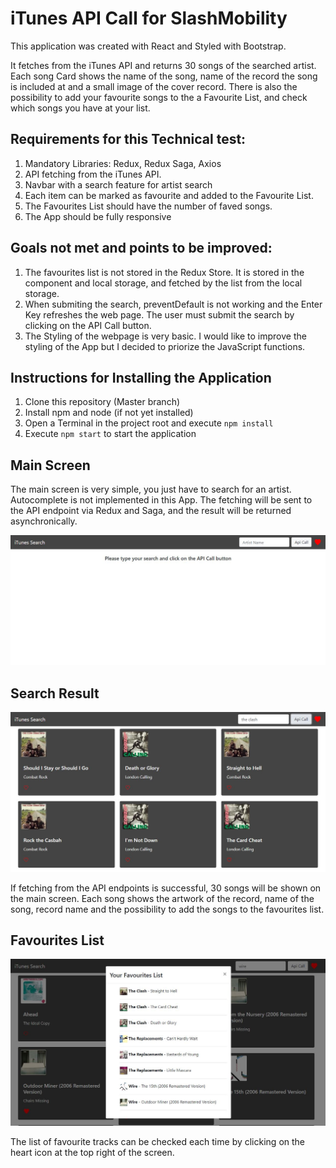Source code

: # iTunes API Call for SlashMobility

This application was created with React and Styled with Bootstrap. 

It fetches from the iTunes API and returns 30 songs of the searched artist.
Each song Card shows the name of the song, name of the record the song is included at and a small image of the cover record.
There is also the possibility to add your favourite songs to the a Favourite List, and check which songs you have at your list.

## Requirements for this Technical test:

1. Mandatory Libraries: Redux, Redux Saga, Axios
2. API fetching from the iTunes API.
3. Navbar with a search feature for artist search
4. Each item can be marked as favourite and added to the Favourite List.
5. The Favourites List should have the number of faved songs.
6. The App should be fully responsive

## Goals not met and points to be improved:

1. The favourites list is not stored in the Redux Store. It is stored in the component and local storage, and fetched by the list from the local storage.
2. When submiting the search, preventDefault is not working and the Enter Key refreshes the web page. The user must submit the search by clicking on the API Call button.
3. The Styling of the webpage is very basic. I would like to improve the styling of the App but I decided to priorize the JavaScript functions.


## Instructions for Installing the Application

1. Clone this repository (Master branch)
2. Install npm and node (if not yet installed)
3. Open a Terminal in the project root and execute `npm install`
4. Execute `npm start` to start the application 

## Main Screen

The main screen is very simple, you just have to search for an artist. Autocomplete is not implemented in this App. The fetching will be sent to the API endpoint via Redux and Saga, and the result will be returned asynchronically. 

![Main Screen](/src/assets/img/1.jpg)

## Search Result

![Search Result](/src/assets/img/2.jpg)

If fetching from the API endpoints is successful, 30 songs will be shown on the main screen.
Each song shows the artwork of the record, name of the song, record name and the possibility to add the songs to the favourites list. 

## Favourites List

![Fav list](/src/assets/img/3.jpg)

The list of favourite tracks can be checked each time by clicking on the heart icon at the top right of the screen.
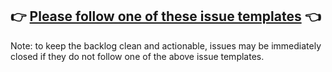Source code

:## 👉 [Please follow one of these issue templates](https://github.com/AleoHQ/sdk/issues/new/choose) 👈

Note: to keep the backlog clean and actionable, issues may be immediately closed
if they do not follow one of the above issue templates.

About this exercise:
Could the entries above be written out word for word, with no pictures?

Reply to the task:
Source code

: # iTunes API Call for SlashMobility

This application was created with React and Styled with Bootstrap. 

It fetches from the iTunes API and returns 30 songs of the searched artist.
Each song Card shows the name of the song, name of the record the song is included at and a small image of the cover record.
There is also the possibility to add your favourite songs to the a Favourite List, and check which songs you have at your list.

## Requirements for this Technical test:

1. Mandatory Libraries: Redux, Redux Saga, Axios
2. API fetching from the iTunes API.
3. Navbar with a search feature for artist search
4. Each item can be marked as favourite and added to the Favourite List.
5. The Favourites List should have the number of faved songs.
6. The App should be fully responsive

## Goals not met and points to be improved:

1. The favourites list is not stored in the Redux Store. It is stored in the component and local storage, and fetched by the list from the local storage.
2. When submiting the search, preventDefault is not working and the Enter Key refreshes the web page. The user must submit the search by clicking on the API Call button.
3. The Styling of the webpage is very basic. I would like to improve the styling of the App but I decided to priorize the JavaScript functions.


## Instructions for Installing the Application

1. Clone this repository (Master branch)
2. Install npm and node (if not yet installed)
3. Open a Terminal in the project root and execute `npm install`
4. Execute `npm start` to start the application 

## Main Screen

The main screen is very simple, you just have to search for an artist. Autocomplete is not implemented in this App. The fetching will be sent to the API endpoint via Redux and Saga, and the result will be returned asynchronically. 

![Main Screen](/src/assets/img/1.jpg)

## Search Result

![Search Result](/src/assets/img/2.jpg)

If fetching from the API endpoints is successful, 30 songs will be shown on the main screen.
Each song shows the artwork of the record, name of the song, record name and the possibility to add the songs to the favourites list. 

## Favourites List

![Fav list](/src/assets/img/3.jpg)

The list of favourite tracks can be checked each time by clicking on the heart icon at the top right of the screen.
Source code

:## 👉 [Please follow one of these issue templates](https://github.com/AleoHQ/sdk/issues/new/choose) 👈

Note: to keep the backlog clean and actionable, issues may be immediately closed
if they do not follow one of the above issue templates.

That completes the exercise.